**EXERCISE INSTRUCTIONS**
Locate every line in the records below that holds the word "fuzzy" and return each one.

● ● ● ● ●

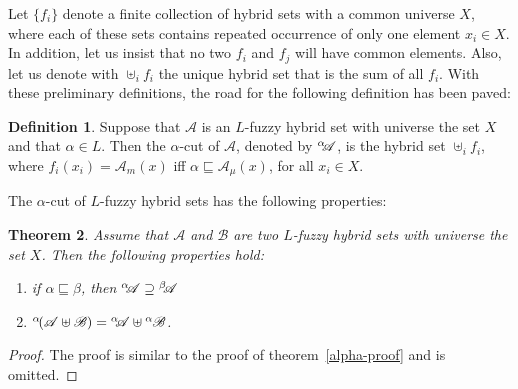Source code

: \documentclass{amsart}
\newtheorem{theorem}{Theorem}[section]
\theoremstyle{definition}
\newtheorem{definition}[theorem]{Definition}
\begin{document}
Let $\{f_{i}\}$ denote a finite collection of hybrid sets with a common universe
$X$, where each of these sets contains repeated occurrence of only one element 
$x_{i}\in X$. In addition, let us insist that no two $f_{i}$ and $f_{j}$ will have common
elements. Also, let us denote with $\uplus_{i}f_{i}$ the unique hybrid set that is the sum
of all $f_{i}$. With these preliminary definitions, the road for the following definition 
has been paved:
\begin{definition}
Suppose that $\mathscr{A}$ is an 
$L$-fuzzy hybrid set with universe the set $X$ and that 
$\alpha\in L$. Then the $\alpha$-cut of $\mathscr{A}$, denoted by
${}^{\alpha}\kern-0.25em\mathscr{A}$, is the hybrid set $\uplus_{i}f_{i}$, where
$f_{i}(x_{i})=\mathscr{A}_{m}(x)$ iff $\alpha\sqsubseteq\mathscr{A}_{\mu}(x)$, for all
$x_{i}\in X$.
\end{definition}
The $\alpha$-cut of $L$-fuzzy hybrid sets has the following properties:
\begin{theorem}
Assume that $\mathscr{A}$ and $\mathscr{B}$ are two $L$-fuzzy hybrid sets 
with universe the set $X$. Then the following properties hold:
\begin{enumerate}
\item if $\alpha\sqsubseteq\beta$, then 
${}^{\alpha}\kern-0.25em\mathscr{A}\supseteq {}^{\beta}\kern-0.25em\mathscr{A}$
\item  $^{\alpha}\kern-0.15em(\mathscr{A}\uplus\mathscr{B})=
{}^{\alpha}\kern-0.25em\mathscr{A}\uplus{}^{\alpha}\kern-0.05em\mathscr{B}$.
\end{enumerate}
\end{theorem}
\begin{proof}
The proof is similar to the proof of theorem~\ref{alpha-proof} and is
omitted.
\end{proof}
\end{document}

● ● ● ● ●

**FINISHED EXERCISE**
$L$-fuzzy hybrid set with universe the set $X$ and that 
The $\alpha$-cut of $L$-fuzzy hybrid sets has the following properties:
Assume that $\mathscr{A}$ and $\mathscr{B}$ are two $L$-fuzzy hybrid sets 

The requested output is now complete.